Quick Recap: The show had a pretty general premise. Lucille “Lucy” Esmeralda McGillicuddy Ricardo and Enrique “Ricky” Alberto Fernando y de Acha Ricardo III (Lucille Ball and Desi Arnaz) are married and they live in an apartment in New York, where they frequently interact with their friends and landlords Fred and Ethel Mertz (William Frawley and Vivian Vance). Ricky is a popular bandleader and singer at a club. Lucy is a housewife who dreams of stardom, despite her complete lack of talent, leading her to do things that usually are described with “Hijinks Ensue.” Also, credit to her, Lucille Ball’s greatest talent is her incredible ability to play someone without any talent whatsoever.
Most people don’t know, however, that the show was actually supposed to be an adaptation of the radio show My Favorite Husband, which Ball had been on for several years. Originally, they wanted her to switch to TV with her radio co-star Richard Denning, but she requested that her husband on the show be her real-life husband Desi Arnaz. When CBS said they didn’t think that people would buy her being married to a Cuban (despite the fact that she actually had been married to one for 10 years by this point), she and Arnaz made a vaudeville act that they toured around which became a hit. So, CBS decided to take a chance on Ball. At the same time, My Favorite Husband ended, so Ball managed to get the writers of that show to come to write for I Love Lucy. And greatness was born.
This episode was done to get around the censors. Back in the 1950s, the FCC had pretty strict rules on what could go on TV compared to today.

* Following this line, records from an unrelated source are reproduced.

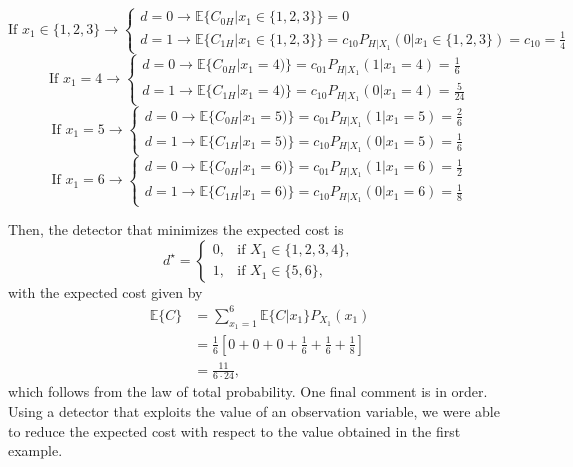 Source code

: \begin{solution}
\begin{itemize}
    $$\text{If } x_1 \in \{1,2,3\} \rightarrow \left\{\begin{array}{l} d=0 \rightarrow \mathbb{E}\{C_{0H}|x_1\in \{1,2,3\}\} = 0 \\ d=1 \rightarrow \mathbb{E}\{C_{1H}|x_1\in \{1,2,3\}\} = c_{10} P_{H|X_1}(0|x_1\in \{1,2,3\}) = c_{10} = \frac{1}{4}\end{array}\right.$$
    $$\text{If } x_1 =4 \rightarrow \left\{\begin{array}{l} d=0 \rightarrow \mathbb{E}\{C_{0H}|x_1=4)\} = c_{01} P_{H|X_1}(1|x_1=4) = \frac{1}{6} \\ d=1 \rightarrow \mathbb{E}\{C_{1H}|x_1=4)\} = c_{10} P_{H|X_1}(0|x_1=4) = \frac{5}{24}\end{array}\right.$$
    $$\text{If } x_1 =5 \rightarrow \left\{\begin{array}{l} d=0 \rightarrow \mathbb{E}\{C_{0H}|x_1=5)\} = c_{01} P_{H|X_1}(1|x_1=5) = \frac{2}{6} \\ d=1 \rightarrow \mathbb{E}\{C_{1H}|x_1=5)\} = c_{10} P_{H|X_1}(0|x_1=5) = \frac{1}{6}\end{array}\right.$$
    $$\text{If } x_1 =6 \rightarrow \left\{\begin{array}{l} d=0 \rightarrow \mathbb{E}\{C_{0H}|x_1=6)\} = c_{01} P_{H|X_1}(1|x_1=6) = \frac{1}{2} \\ d=1 \rightarrow \mathbb{E}\{C_{1H}|x_1=6)\} = c_{10} P_{H|X_1}(0|x_1=6) = \frac{1}{8}\end{array}\right.$$
    
    Then, the detector that minimizes the expected cost is
   \begin{equation*}
   d^\star = \begin{cases}  0, & \text{if } X_1 \in \{1,2,3,4\}, \\ 1, & \text{if } X_1 \in \{5, 6\},
   \end{cases}
   \end{equation*}
    with the expected cost given by
    \begin{align*}
        \mathbb{E}\{C\} & = \sum_{x_1=1}^6 \mathbb{E}\{C | x_1\} P_{X_1}(x_1) \\ &= \frac{1}{6}[0+ 0 +0 + \frac{1}{6} + \frac{1}{6} + \frac{1}{8}] \\ &= \frac{11}{6\cdot 24},
    \end{align*}
    which follows from the law of total probability. One final comment is in order. Using a detector that exploits the value of an observation variable, we were able to reduce the expected cost with respect to the value obtained in the first example.
    
\end{itemize}

\end{solution}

They could ban any scenes which contained either “obscene” material, like nudity, and, during the times children would be awake, “indecent” material, like showing a married couple sharing a bed. The show had already shown that the Ricardos had twin beds, and would later get around the ban on the word “Pregnant” by using other words, including “enceinte.” However, this episode had to get around something bigger: The ban on showing drunkenness on camera. And their solution was amazing.
SUMMARY
The episode starts with Lucy doing what she does best: Failing. Specifically, failing at darning socks to the point that she sewed the top up. Ricky receives a phone call saying that he has to pick a girl to do a commercial for one of the sponsors of his band’s upcoming television special. Lucy immediately tries to convince him to pick her, but he refuses and leaves for rehearsal. Fred comes over and agrees to help Lucy pitch a commercial to Ricky. When Ricky comes back, Lucy appears within the TV re-enacting one of the Phillip Morris ads that usually appeared on the show.* Lucy proceeds to try to go through the entire ad, but Ricky decides to plug in the TV, which causes a small explosion from the TV. Lucy leaves the TV, and upsets Ricky by revealing that she disassembled the TV so she could get in… despite the fact that the TV would have slid out of the frame easily.
The Next Day, Ricky asks Fred to wait for the call from the girl he picked so that he can tell her where to go to film the ad, but Lucy convinces Fred to let her answer the phone. Naturally, she tells the girl who calls that the show is cancelled and decides to go herself.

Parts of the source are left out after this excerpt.